Work to complete ▸
Look through the data below and show every line that includes "logoColor".

Extracted records ▸
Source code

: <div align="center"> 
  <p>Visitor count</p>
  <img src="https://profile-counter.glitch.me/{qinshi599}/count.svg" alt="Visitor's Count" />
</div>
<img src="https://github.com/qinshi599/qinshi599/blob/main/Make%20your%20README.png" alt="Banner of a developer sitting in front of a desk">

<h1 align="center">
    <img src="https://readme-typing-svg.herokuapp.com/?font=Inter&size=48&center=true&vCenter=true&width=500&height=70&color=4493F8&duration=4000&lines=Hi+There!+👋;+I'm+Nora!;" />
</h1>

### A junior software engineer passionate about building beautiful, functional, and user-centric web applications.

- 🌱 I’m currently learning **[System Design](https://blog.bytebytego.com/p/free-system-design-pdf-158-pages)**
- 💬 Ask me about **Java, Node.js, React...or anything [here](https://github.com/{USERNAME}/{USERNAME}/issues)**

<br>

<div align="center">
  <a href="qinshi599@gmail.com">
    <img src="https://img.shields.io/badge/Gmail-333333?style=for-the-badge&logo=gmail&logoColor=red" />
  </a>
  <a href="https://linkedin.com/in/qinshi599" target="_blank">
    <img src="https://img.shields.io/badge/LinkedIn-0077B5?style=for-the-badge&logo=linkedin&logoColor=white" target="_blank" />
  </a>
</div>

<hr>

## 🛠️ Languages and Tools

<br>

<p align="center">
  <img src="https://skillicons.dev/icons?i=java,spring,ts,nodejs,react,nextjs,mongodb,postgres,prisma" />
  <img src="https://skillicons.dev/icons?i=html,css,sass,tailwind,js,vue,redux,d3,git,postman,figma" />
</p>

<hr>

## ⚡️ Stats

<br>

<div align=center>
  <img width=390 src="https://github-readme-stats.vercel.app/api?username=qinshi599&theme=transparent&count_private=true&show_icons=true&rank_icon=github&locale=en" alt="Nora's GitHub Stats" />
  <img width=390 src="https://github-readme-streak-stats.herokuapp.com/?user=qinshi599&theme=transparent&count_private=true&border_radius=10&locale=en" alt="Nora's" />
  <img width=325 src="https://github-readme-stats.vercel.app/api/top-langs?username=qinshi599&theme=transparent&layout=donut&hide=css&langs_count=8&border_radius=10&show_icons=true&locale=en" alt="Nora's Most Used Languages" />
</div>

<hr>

Response below ▸
    <img src="https://img.shields.io/badge/Gmail-333333?style=for-the-badge&logo=gmail&logoColor=red" />
    <img src="https://img.shields.io/badge/LinkedIn-0077B5?style=for-the-badge&logo=linkedin&logoColor=white" target="_blank" />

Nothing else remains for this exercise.